+++ Records to use

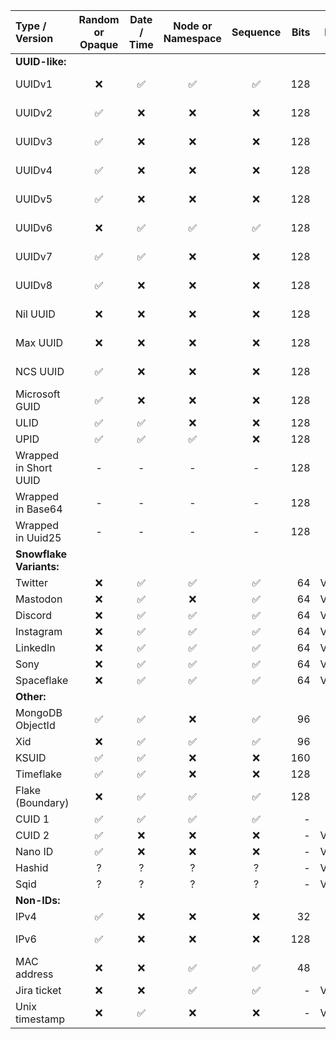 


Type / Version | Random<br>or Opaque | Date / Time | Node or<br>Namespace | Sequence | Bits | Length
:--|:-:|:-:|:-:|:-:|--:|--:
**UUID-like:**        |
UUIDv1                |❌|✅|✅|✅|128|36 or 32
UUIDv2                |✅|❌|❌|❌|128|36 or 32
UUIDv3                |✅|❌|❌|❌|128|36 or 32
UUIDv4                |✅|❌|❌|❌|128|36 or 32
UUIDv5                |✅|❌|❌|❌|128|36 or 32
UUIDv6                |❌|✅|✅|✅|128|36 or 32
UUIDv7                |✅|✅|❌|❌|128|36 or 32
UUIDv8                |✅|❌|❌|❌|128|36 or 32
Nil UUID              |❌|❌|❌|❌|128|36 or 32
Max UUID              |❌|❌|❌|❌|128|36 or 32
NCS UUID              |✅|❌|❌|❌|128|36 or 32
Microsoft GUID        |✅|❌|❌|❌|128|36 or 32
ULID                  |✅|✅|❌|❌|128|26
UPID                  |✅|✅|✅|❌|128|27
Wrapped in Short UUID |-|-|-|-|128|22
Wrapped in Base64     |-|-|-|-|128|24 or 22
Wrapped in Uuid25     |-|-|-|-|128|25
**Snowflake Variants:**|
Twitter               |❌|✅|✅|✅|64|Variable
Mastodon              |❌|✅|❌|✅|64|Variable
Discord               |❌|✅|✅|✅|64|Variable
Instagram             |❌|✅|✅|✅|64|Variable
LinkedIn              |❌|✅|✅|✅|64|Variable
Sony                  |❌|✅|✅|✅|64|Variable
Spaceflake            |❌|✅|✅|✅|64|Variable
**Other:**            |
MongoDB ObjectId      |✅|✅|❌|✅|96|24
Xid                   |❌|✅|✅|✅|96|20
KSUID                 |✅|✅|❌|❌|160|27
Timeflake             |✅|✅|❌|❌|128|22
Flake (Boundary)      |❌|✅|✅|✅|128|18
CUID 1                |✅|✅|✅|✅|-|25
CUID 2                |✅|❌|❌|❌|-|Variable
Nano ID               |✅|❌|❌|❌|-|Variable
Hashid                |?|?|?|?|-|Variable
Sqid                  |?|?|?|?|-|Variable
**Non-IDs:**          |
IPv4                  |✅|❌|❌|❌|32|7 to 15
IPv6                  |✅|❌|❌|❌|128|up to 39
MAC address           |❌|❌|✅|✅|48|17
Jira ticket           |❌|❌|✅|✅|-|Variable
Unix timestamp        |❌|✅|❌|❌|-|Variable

++++++
+++ Records to use

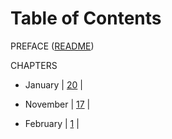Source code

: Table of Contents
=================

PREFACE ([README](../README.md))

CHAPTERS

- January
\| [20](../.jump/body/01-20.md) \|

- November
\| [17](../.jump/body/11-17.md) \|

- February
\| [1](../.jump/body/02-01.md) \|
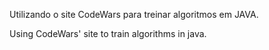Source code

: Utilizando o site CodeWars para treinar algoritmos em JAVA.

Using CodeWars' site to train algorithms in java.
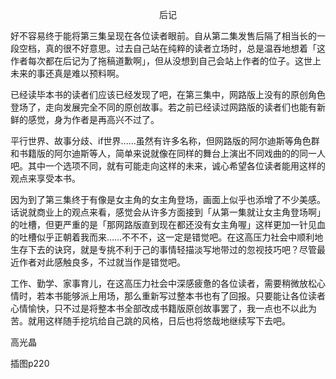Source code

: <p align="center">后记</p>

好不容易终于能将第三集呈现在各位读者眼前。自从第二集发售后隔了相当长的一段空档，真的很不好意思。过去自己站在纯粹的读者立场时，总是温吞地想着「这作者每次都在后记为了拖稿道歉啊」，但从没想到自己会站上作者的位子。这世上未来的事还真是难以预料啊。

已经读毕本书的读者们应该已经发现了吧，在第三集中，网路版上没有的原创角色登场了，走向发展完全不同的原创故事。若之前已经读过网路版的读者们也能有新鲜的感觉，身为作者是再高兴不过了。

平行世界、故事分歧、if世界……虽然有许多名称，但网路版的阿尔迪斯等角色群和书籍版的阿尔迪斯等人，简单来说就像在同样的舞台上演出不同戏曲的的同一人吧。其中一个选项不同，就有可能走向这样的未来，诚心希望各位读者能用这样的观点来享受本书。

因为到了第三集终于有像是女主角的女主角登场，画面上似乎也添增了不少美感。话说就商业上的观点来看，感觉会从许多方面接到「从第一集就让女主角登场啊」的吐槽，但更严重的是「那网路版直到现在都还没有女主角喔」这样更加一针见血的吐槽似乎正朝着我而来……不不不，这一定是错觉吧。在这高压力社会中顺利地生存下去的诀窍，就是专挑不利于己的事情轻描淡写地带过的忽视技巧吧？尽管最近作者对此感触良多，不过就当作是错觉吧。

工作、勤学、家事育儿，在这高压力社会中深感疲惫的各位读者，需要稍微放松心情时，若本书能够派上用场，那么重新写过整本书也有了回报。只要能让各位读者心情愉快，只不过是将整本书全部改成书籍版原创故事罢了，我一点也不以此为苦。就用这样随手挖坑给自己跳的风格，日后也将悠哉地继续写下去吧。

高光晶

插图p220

++++++
+++ Records to use

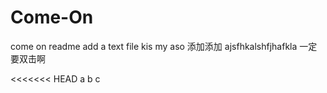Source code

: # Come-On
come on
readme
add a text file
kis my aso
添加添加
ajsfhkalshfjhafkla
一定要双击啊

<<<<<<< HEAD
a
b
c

++++++

Lines of the listing above that contain the word "site" should all be returned.

: Utilizando o site CodeWars para treinar algoritmos em JAVA.
Using CodeWars' site to train algorithms in java.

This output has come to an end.